*INPUT RECORDS*.
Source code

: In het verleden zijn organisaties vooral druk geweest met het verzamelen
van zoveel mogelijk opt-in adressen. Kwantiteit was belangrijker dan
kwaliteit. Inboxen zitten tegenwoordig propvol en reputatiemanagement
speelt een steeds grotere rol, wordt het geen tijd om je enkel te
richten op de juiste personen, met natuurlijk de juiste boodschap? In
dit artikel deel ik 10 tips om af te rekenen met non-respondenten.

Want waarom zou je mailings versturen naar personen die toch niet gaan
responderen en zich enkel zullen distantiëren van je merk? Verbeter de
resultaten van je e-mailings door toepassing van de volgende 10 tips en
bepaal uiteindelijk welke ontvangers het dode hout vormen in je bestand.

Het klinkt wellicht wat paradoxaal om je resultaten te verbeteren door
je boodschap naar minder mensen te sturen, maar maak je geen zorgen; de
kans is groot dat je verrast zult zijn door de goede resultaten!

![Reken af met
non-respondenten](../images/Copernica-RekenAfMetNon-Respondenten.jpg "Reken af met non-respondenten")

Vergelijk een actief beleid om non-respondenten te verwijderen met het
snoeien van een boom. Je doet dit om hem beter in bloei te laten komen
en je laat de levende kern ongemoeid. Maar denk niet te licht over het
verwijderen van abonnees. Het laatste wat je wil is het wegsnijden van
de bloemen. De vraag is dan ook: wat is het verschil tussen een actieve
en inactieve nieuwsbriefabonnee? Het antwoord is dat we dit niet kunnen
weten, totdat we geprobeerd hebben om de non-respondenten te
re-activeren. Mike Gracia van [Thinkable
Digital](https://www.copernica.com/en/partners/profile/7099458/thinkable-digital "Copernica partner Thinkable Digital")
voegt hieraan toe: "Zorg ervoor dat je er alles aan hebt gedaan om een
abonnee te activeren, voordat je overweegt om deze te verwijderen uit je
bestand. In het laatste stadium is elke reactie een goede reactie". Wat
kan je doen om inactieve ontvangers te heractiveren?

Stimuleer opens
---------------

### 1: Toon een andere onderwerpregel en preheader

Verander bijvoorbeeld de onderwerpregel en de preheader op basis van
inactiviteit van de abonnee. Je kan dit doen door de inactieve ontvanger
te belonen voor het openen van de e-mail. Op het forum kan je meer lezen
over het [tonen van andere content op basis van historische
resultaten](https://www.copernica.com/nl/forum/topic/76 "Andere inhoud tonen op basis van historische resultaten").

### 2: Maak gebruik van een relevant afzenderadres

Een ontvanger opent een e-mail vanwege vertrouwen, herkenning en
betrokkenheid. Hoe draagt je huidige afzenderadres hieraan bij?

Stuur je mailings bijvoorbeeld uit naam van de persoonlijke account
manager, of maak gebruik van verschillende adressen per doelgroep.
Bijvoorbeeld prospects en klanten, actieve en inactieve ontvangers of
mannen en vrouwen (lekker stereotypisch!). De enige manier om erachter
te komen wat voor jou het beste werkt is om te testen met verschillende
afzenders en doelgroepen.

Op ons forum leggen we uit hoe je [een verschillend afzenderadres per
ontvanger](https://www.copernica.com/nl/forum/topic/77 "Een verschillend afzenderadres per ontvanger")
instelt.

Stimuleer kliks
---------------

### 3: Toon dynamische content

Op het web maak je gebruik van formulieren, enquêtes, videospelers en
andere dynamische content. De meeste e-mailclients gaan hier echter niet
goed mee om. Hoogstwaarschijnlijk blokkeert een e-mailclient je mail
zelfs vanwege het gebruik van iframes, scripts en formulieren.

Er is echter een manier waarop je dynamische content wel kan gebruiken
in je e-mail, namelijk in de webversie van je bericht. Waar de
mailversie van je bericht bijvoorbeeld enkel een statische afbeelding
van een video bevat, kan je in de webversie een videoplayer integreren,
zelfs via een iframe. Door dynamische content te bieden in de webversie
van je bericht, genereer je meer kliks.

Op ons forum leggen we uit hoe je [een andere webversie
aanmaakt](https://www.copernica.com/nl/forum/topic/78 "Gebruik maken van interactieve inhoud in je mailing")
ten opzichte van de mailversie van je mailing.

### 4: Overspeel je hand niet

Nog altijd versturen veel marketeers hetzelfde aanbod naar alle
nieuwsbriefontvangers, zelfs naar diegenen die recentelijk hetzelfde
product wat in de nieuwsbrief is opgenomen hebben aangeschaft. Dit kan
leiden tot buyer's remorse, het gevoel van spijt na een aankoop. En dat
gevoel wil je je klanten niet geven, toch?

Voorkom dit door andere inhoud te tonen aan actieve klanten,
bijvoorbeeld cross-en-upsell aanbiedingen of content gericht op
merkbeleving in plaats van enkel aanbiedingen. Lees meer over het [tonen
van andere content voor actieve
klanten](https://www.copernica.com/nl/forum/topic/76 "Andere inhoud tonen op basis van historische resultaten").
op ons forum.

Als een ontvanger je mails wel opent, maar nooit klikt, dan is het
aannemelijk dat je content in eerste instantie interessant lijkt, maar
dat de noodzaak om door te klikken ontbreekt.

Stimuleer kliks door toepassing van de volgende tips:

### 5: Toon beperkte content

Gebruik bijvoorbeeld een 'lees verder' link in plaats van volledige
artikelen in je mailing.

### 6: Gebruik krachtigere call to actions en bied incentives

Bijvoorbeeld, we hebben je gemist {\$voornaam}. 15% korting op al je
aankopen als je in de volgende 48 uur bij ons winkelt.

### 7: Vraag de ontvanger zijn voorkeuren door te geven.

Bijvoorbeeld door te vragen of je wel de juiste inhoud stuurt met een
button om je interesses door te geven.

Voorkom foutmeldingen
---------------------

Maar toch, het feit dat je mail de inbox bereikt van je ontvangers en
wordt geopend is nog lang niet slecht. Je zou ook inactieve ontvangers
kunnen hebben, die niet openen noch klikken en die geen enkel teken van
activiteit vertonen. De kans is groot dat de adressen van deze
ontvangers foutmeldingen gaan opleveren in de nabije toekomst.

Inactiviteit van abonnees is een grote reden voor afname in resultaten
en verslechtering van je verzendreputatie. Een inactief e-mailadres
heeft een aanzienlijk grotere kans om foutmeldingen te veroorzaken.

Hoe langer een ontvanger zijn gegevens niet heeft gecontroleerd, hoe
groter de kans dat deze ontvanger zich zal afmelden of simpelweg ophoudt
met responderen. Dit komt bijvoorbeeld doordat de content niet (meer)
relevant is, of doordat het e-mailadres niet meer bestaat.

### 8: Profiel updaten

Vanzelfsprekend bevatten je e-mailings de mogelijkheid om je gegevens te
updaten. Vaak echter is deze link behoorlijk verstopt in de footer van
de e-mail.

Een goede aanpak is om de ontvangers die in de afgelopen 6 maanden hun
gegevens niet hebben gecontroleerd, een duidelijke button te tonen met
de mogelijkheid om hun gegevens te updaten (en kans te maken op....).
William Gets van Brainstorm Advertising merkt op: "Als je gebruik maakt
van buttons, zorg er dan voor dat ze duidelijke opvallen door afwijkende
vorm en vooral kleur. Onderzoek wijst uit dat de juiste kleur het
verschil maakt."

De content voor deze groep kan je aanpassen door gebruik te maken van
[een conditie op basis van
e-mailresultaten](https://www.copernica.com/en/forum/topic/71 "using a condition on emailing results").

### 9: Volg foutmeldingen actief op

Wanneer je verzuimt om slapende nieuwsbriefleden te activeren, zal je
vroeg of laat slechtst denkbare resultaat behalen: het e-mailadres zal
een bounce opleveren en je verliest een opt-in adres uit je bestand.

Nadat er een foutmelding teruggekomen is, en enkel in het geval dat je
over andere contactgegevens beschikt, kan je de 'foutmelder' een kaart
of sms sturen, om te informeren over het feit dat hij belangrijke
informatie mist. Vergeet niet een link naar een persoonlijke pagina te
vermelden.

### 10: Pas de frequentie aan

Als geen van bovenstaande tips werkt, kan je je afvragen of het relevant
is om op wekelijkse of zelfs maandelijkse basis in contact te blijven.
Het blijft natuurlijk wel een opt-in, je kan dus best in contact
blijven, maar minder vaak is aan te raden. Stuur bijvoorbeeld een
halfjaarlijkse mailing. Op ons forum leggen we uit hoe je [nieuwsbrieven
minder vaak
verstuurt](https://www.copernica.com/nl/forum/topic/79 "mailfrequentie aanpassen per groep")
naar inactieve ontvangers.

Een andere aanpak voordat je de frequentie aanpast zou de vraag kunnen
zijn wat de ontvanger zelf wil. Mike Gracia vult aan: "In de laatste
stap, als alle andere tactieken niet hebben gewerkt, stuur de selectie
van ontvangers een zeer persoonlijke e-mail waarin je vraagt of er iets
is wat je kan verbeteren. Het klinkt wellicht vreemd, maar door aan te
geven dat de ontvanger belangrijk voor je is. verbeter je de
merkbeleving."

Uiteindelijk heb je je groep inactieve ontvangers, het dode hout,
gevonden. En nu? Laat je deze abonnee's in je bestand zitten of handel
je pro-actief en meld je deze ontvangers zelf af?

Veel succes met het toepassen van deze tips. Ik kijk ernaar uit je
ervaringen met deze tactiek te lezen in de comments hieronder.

*TASK ITEM*.
Check each line in the records above for the word "leggen". Return those that have it.

*REPLY*.
Op ons forum leggen we uit hoe je [een verschillend afzenderadres per
Op ons forum leggen we uit hoe je [een andere webversie
halfjaarlijkse mailing. Op ons forum leggen we uit hoe je [nieuwsbrieven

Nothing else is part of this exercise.